_Records from a collection_.
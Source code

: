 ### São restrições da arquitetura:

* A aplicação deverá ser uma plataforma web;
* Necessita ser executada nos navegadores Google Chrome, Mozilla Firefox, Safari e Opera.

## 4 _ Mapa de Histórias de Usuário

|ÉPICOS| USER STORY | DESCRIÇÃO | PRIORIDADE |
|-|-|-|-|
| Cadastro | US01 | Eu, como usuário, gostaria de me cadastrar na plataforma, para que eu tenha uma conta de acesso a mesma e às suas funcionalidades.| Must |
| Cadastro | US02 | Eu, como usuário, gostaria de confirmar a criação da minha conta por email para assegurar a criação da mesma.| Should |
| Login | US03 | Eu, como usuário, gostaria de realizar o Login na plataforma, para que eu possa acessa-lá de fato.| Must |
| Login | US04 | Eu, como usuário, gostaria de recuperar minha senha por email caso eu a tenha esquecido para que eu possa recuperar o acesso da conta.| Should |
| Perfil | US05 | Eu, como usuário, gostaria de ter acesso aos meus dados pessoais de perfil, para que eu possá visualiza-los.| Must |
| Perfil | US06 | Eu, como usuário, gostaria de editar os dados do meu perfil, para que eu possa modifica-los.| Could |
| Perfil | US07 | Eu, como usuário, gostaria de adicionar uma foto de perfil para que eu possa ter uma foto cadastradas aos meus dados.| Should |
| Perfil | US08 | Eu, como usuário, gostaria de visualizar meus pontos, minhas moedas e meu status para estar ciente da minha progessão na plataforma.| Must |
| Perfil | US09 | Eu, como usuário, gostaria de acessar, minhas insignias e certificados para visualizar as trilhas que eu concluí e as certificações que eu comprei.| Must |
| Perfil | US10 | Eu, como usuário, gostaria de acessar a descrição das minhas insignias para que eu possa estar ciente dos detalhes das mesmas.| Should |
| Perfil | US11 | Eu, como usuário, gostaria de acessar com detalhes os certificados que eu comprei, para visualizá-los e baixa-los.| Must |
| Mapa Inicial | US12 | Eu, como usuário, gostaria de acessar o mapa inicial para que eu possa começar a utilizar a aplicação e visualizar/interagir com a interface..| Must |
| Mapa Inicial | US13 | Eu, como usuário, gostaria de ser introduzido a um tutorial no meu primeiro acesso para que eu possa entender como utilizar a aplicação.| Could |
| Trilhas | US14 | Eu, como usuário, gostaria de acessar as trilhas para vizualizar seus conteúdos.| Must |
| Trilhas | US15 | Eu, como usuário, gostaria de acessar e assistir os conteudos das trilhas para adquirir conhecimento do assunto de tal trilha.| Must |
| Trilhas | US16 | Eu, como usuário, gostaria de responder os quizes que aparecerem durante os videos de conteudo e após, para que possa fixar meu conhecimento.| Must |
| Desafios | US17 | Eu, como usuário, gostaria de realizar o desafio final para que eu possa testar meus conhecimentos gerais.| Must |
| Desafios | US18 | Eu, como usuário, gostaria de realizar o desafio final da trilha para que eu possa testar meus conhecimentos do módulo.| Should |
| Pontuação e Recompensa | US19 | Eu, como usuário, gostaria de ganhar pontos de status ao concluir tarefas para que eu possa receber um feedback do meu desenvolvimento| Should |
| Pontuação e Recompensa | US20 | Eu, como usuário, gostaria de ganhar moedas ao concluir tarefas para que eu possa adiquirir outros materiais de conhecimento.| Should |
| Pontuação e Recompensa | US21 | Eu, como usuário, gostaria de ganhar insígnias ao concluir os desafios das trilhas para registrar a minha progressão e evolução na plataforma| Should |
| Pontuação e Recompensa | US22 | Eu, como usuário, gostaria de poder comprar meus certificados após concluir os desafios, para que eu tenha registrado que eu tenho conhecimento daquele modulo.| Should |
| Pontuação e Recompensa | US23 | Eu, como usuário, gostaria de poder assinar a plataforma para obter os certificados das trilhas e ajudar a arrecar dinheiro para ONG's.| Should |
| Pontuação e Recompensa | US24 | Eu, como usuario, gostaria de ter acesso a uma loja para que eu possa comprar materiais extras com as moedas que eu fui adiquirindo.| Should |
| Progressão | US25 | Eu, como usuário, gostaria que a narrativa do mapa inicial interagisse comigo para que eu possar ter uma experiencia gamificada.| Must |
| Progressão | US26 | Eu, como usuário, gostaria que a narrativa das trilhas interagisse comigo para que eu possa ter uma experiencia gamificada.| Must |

_ASSIGNMENT_. A complete, exact transcription of the data above is the required answer.

_SOLUTION TO THIS PROBLEM_.
Source code

: ### São restrições da arquitetura:

* A aplicação deverá ser uma plataforma web;
* Necessita ser executada nos navegadores Google Chrome, Mozilla Firefox, Safari e Opera.

## 4 _ Mapa de Histórias de Usuário

|ÉPICOS| USER STORY | DESCRIÇÃO | PRIORIDADE |
|-|-|-|-|
| Cadastro | US01 | Eu, como usuário, gostaria de me cadastrar na plataforma, para que eu tenha uma conta de acesso a mesma e às suas funcionalidades.| Must |
| Cadastro | US02 | Eu, como usuário, gostaria de confirmar a criação da minha conta por email para assegurar a criação da mesma.| Should |
| Login | US03 | Eu, como usuário, gostaria de realizar o Login na plataforma, para que eu possa acessa-lá de fato.| Must |
| Login | US04 | Eu, como usuário, gostaria de recuperar minha senha por email caso eu a tenha esquecido para que eu possa recuperar o acesso da conta.| Should |
| Perfil | US05 | Eu, como usuário, gostaria de ter acesso aos meus dados pessoais de perfil, para que eu possá visualiza-los.| Must |
| Perfil | US06 | Eu, como usuário, gostaria de editar os dados do meu perfil, para que eu possa modifica-los.| Could |
| Perfil | US07 | Eu, como usuário, gostaria de adicionar uma foto de perfil para que eu possa ter uma foto cadastradas aos meus dados.| Should |
| Perfil | US08 | Eu, como usuário, gostaria de visualizar meus pontos, minhas moedas e meu status para estar ciente da minha progessão na plataforma.| Must |
| Perfil | US09 | Eu, como usuário, gostaria de acessar, minhas insignias e certificados para visualizar as trilhas que eu concluí e as certificações que eu comprei.| Must |
| Perfil | US10 | Eu, como usuário, gostaria de acessar a descrição das minhas insignias para que eu possa estar ciente dos detalhes das mesmas.| Should |
| Perfil | US11 | Eu, como usuário, gostaria de acessar com detalhes os certificados que eu comprei, para visualizá-los e baixa-los.| Must |
| Mapa Inicial | US12 | Eu, como usuário, gostaria de acessar o mapa inicial para que eu possa começar a utilizar a aplicação e visualizar/interagir com a interface..| Must |
| Mapa Inicial | US13 | Eu, como usuário, gostaria de ser introduzido a um tutorial no meu primeiro acesso para que eu possa entender como utilizar a aplicação.| Could |
| Trilhas | US14 | Eu, como usuário, gostaria de acessar as trilhas para vizualizar seus conteúdos.| Must |
| Trilhas | US15 | Eu, como usuário, gostaria de acessar e assistir os conteudos das trilhas para adquirir conhecimento do assunto de tal trilha.| Must |
| Trilhas | US16 | Eu, como usuário, gostaria de responder os quizes que aparecerem durante os videos de conteudo e após, para que possa fixar meu conhecimento.| Must |
| Desafios | US17 | Eu, como usuário, gostaria de realizar o desafio final para que eu possa testar meus conhecimentos gerais.| Must |
| Desafios | US18 | Eu, como usuário, gostaria de realizar o desafio final da trilha para que eu possa testar meus conhecimentos do módulo.| Should |
| Pontuação e Recompensa | US19 | Eu, como usuário, gostaria de ganhar pontos de status ao concluir tarefas para que eu possa receber um feedback do meu desenvolvimento| Should |
| Pontuação e Recompensa | US20 | Eu, como usuário, gostaria de ganhar moedas ao concluir tarefas para que eu possa adiquirir outros materiais de conhecimento.| Should |
| Pontuação e Recompensa | US21 | Eu, como usuário, gostaria de ganhar insígnias ao concluir os desafios das trilhas para registrar a minha progressão e evolução na plataforma| Should |
| Pontuação e Recompensa | US22 | Eu, como usuário, gostaria de poder comprar meus certificados após concluir os desafios, para que eu tenha registrado que eu tenho conhecimento daquele modulo.| Should |
| Pontuação e Recompensa | US23 | Eu, como usuário, gostaria de poder assinar a plataforma para obter os certificados das trilhas e ajudar a arrecar dinheiro para ONG's.| Should |
| Pontuação e Recompensa | US24 | Eu, como usuario, gostaria de ter acesso a uma loja para que eu possa comprar materiais extras com as moedas que eu fui adiquirindo.| Should |
| Progressão | US25 | Eu, como usuário, gostaria que a narrativa do mapa inicial interagisse comigo para que eu possar ter uma experiencia gamificada.| Must |
| Progressão | US26 | Eu, como usuário, gostaria que a narrativa das trilhas interagisse comigo para que eu possa ter uma experiencia gamificada.| Must |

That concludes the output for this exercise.